The proceedings of the Mass Casualty Commission’s inquiry over the nearly two years since its foundation have been quite revealing. The RCMP were initially made aware that there was a shooting at 10:01 p.m. on April 18 when a victim called 911 and told the operator they were being shot at. The RCMP’s only notification to the public at this time came at 11:32 p.m. in the form of a tweet alerting the community that there was a “firearms disturbance”. From multiple eyewitness accounts and 911 calls during the initial response in Portapique, RCMP knew the shooter was impersonating a Mountie and driving a marked RCMP cruiser. However, they did not make this information public. 

When the shooter could not be found in the community, it was simply assumed by the police that he had died in one of the building fires he had set that night. Meanwhile, the shooter had escaped Portapique to continue the rampage across several towns in the early hours of April 19. When 911 calls started again that morning, the RCMP gathered that their earlier assumption had been incorrect. This same morning the RCMP became aware of the identity of the shooter and did not communicate this to the public. 

It wasn’t until 8:02 a.m. on April 19, 10 hours after the shooter killed his first victim, that the RCMP tweeted that there was an active shooter situation. Even then, a photo of the shooter, the fact that he was impersonating an RCMP officer, or that he could be anywhere in the province was omitted. In total 13 hours elapsed from when the shooter started his rampage, to when he happened to be recognized by two RCMP officers at a gas station just outside of Halifax and was shot fatally. By then, it was already too late and 22 people were dead, which is the largest mass shooting in Canadian history. 

Throughout this entire time, no Alert Ready message (the system used to send a notification to all telecommunication devices in the province) was sent to alert the population about the active shooter. If an Alert Ready message wasn’t sent in this instance, it makes you wonder under what circumstances this would ever be used. What has become painfully clear for all to see is that the RCMP, who purportedly exist to “protect and serve” us, failed disastrously and in many ways worked directly against this aim.  

Naked self-interest

Throughout the process of the Mass Casualty Commission, it has become clear that the extremely delayed release of information to the public and the omitting of key information that would have saved lives was not an issue of this or that officer being negligent. Rather, through the inquiry process, it has become evident that as an institution, the RCMP was implicitly reluctant to release concrete details on the shooting to the public. 

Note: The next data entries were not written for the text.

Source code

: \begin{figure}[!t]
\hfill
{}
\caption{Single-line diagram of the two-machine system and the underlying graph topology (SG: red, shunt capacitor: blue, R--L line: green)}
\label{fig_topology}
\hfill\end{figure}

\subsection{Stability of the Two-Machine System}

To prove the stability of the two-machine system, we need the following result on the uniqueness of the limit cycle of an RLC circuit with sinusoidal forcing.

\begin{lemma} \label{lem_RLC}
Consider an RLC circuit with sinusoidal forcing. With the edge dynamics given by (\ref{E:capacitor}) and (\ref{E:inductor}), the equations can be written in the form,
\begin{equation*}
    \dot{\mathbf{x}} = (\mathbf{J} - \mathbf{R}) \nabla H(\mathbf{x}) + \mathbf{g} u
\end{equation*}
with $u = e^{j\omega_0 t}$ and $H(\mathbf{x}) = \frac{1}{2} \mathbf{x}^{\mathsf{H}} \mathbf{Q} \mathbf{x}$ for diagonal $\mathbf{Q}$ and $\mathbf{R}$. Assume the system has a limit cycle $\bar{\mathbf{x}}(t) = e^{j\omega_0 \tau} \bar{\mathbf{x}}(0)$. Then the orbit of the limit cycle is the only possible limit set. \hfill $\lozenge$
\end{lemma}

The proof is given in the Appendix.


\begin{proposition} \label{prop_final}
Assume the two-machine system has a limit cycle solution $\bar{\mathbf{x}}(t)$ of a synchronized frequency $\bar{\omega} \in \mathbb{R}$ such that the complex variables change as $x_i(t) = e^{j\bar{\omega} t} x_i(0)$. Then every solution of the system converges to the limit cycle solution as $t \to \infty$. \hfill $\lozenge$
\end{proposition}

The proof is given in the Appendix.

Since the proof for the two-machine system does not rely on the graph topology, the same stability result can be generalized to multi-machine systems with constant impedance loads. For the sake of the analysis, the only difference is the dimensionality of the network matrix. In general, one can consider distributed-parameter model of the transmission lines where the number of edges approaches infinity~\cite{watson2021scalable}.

Multiple members of the RCMP had access to a draft tweet—and the authorization to release it—that not only notified the public that the shooter was impersonating an officer, but also contained a picture of the vehicle (with ID number) the shooter was driving so that the public could identify it as an imposter. It has come to light that in the middle of this killing spree, it took the RCMP two hours to release the tweet containing this vital information. 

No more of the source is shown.